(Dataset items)
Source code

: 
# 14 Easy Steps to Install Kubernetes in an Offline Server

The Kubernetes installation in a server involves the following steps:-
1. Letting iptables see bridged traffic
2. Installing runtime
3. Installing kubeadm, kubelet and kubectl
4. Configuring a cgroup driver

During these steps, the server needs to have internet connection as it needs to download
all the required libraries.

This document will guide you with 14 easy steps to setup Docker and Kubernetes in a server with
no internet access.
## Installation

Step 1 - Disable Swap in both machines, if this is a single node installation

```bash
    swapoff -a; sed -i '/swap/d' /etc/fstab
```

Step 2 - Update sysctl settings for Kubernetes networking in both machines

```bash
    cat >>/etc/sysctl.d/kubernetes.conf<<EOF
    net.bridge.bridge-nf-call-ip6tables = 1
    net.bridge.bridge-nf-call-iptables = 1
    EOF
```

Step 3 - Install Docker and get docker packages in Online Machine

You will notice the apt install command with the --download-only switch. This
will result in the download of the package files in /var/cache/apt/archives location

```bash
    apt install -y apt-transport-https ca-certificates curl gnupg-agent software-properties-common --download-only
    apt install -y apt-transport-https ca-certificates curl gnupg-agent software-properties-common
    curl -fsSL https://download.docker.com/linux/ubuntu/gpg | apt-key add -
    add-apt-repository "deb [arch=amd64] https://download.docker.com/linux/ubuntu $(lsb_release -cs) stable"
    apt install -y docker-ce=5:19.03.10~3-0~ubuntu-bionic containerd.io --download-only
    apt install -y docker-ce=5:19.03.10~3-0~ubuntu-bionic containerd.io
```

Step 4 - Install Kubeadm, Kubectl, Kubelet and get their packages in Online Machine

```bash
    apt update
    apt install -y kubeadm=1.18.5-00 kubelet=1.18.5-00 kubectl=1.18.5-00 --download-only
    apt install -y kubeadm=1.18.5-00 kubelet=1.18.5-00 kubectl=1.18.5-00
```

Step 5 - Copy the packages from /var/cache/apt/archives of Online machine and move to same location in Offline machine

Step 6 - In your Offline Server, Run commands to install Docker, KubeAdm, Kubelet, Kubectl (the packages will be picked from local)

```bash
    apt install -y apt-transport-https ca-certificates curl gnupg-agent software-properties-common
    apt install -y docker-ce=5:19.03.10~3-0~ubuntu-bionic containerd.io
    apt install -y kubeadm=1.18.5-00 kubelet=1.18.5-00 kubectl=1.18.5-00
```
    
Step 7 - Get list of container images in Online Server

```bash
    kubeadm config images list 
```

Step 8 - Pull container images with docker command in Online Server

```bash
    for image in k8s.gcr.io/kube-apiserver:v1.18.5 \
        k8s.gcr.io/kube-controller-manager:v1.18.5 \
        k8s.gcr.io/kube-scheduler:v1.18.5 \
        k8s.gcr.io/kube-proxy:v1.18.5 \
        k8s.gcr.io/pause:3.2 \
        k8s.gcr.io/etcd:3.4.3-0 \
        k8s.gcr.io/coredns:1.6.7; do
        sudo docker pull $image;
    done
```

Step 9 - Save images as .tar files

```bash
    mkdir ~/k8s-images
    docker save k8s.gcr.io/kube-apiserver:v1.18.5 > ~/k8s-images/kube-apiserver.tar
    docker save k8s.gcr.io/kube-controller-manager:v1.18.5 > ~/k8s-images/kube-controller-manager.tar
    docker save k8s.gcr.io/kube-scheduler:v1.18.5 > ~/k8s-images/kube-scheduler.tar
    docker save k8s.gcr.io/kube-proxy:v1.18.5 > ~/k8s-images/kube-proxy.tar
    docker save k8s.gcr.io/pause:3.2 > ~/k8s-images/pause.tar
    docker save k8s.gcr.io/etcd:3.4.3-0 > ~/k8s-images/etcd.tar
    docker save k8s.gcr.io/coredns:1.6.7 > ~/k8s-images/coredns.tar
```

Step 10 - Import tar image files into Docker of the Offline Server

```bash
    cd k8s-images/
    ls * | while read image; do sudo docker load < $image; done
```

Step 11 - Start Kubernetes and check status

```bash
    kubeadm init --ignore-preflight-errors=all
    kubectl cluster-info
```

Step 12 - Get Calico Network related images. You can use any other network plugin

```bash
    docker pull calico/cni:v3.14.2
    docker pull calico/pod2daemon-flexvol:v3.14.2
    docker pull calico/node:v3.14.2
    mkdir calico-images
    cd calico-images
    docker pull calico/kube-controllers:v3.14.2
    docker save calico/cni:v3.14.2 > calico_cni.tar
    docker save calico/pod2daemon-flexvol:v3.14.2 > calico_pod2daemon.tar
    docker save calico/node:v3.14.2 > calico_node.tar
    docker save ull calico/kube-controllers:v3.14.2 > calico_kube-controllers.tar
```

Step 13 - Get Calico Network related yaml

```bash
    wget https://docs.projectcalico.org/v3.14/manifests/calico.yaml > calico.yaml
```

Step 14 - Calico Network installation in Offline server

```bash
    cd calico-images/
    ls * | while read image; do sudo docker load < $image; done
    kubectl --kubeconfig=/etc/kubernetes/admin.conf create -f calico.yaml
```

* About this task *
Write all the data out again, word for word.

* Answer to the problem *
Source code

: 
# 14 Easy Steps to Install Kubernetes in an Offline Server

The Kubernetes installation in a server involves the following steps:-
1. Letting iptables see bridged traffic
2. Installing runtime
3. Installing kubeadm, kubelet and kubectl
4. Configuring a cgroup driver

During these steps, the server needs to have internet connection as it needs to download
all the required libraries.

This document will guide you with 14 easy steps to setup Docker and Kubernetes in a server with
no internet access.
## Installation

Step 1 - Disable Swap in both machines, if this is a single node installation

```bash
    swapoff -a; sed -i '/swap/d' /etc/fstab
```

Step 2 - Update sysctl settings for Kubernetes networking in both machines

```bash
    cat >>/etc/sysctl.d/kubernetes.conf<<EOF
    net.bridge.bridge-nf-call-ip6tables = 1
    net.bridge.bridge-nf-call-iptables = 1
    EOF
```

Step 3 - Install Docker and get docker packages in Online Machine

You will notice the apt install command with the --download-only switch. This
will result in the download of the package files in /var/cache/apt/archives location

```bash
    apt install -y apt-transport-https ca-certificates curl gnupg-agent software-properties-common --download-only
    apt install -y apt-transport-https ca-certificates curl gnupg-agent software-properties-common
    curl -fsSL https://download.docker.com/linux/ubuntu/gpg | apt-key add -
    add-apt-repository "deb [arch=amd64] https://download.docker.com/linux/ubuntu $(lsb_release -cs) stable"
    apt install -y docker-ce=5:19.03.10~3-0~ubuntu-bionic containerd.io --download-only
    apt install -y docker-ce=5:19.03.10~3-0~ubuntu-bionic containerd.io
```

Step 4 - Install Kubeadm, Kubectl, Kubelet and get their packages in Online Machine

```bash
    apt update
    apt install -y kubeadm=1.18.5-00 kubelet=1.18.5-00 kubectl=1.18.5-00 --download-only
    apt install -y kubeadm=1.18.5-00 kubelet=1.18.5-00 kubectl=1.18.5-00
```

Step 5 - Copy the packages from /var/cache/apt/archives of Online machine and move to same location in Offline machine

Step 6 - In your Offline Server, Run commands to install Docker, KubeAdm, Kubelet, Kubectl (the packages will be picked from local)

```bash
    apt install -y apt-transport-https ca-certificates curl gnupg-agent software-properties-common
    apt install -y docker-ce=5:19.03.10~3-0~ubuntu-bionic containerd.io
    apt install -y kubeadm=1.18.5-00 kubelet=1.18.5-00 kubectl=1.18.5-00
```
    
Step 7 - Get list of container images in Online Server

```bash
    kubeadm config images list 
```

Step 8 - Pull container images with docker command in Online Server

```bash
    for image in k8s.gcr.io/kube-apiserver:v1.18.5 \
        k8s.gcr.io/kube-controller-manager:v1.18.5 \
        k8s.gcr.io/kube-scheduler:v1.18.5 \
        k8s.gcr.io/kube-proxy:v1.18.5 \
        k8s.gcr.io/pause:3.2 \
        k8s.gcr.io/etcd:3.4.3-0 \
        k8s.gcr.io/coredns:1.6.7; do
        sudo docker pull $image;
    done
```

Step 9 - Save images as .tar files

```bash
    mkdir ~/k8s-images
    docker save k8s.gcr.io/kube-apiserver:v1.18.5 > ~/k8s-images/kube-apiserver.tar
    docker save k8s.gcr.io/kube-controller-manager:v1.18.5 > ~/k8s-images/kube-controller-manager.tar
    docker save k8s.gcr.io/kube-scheduler:v1.18.5 > ~/k8s-images/kube-scheduler.tar
    docker save k8s.gcr.io/kube-proxy:v1.18.5 > ~/k8s-images/kube-proxy.tar
    docker save k8s.gcr.io/pause:3.2 > ~/k8s-images/pause.tar
    docker save k8s.gcr.io/etcd:3.4.3-0 > ~/k8s-images/etcd.tar
    docker save k8s.gcr.io/coredns:1.6.7 > ~/k8s-images/coredns.tar
```

Step 10 - Import tar image files into Docker of the Offline Server

```bash
    cd k8s-images/
    ls * | while read image; do sudo docker load < $image; done
```

Step 11 - Start Kubernetes and check status

```bash
    kubeadm init --ignore-preflight-errors=all
    kubectl cluster-info
```

Step 12 - Get Calico Network related images. You can use any other network plugin

```bash
    docker pull calico/cni:v3.14.2
    docker pull calico/pod2daemon-flexvol:v3.14.2
    docker pull calico/node:v3.14.2
    mkdir calico-images
    cd calico-images
    docker pull calico/kube-controllers:v3.14.2
    docker save calico/cni:v3.14.2 > calico_cni.tar
    docker save calico/pod2daemon-flexvol:v3.14.2 > calico_pod2daemon.tar
    docker save calico/node:v3.14.2 > calico_node.tar
    docker save ull calico/kube-controllers:v3.14.2 > calico_kube-controllers.tar
```

Step 13 - Get Calico Network related yaml

```bash
    wget https://docs.projectcalico.org/v3.14/manifests/calico.yaml > calico.yaml
```

Step 14 - Calico Network installation in Offline server

```bash
    cd calico-images/
    ls * | while read image; do sudo docker load < $image; done
    kubectl --kubeconfig=/etc/kubernetes/admin.conf create -f calico.yaml
```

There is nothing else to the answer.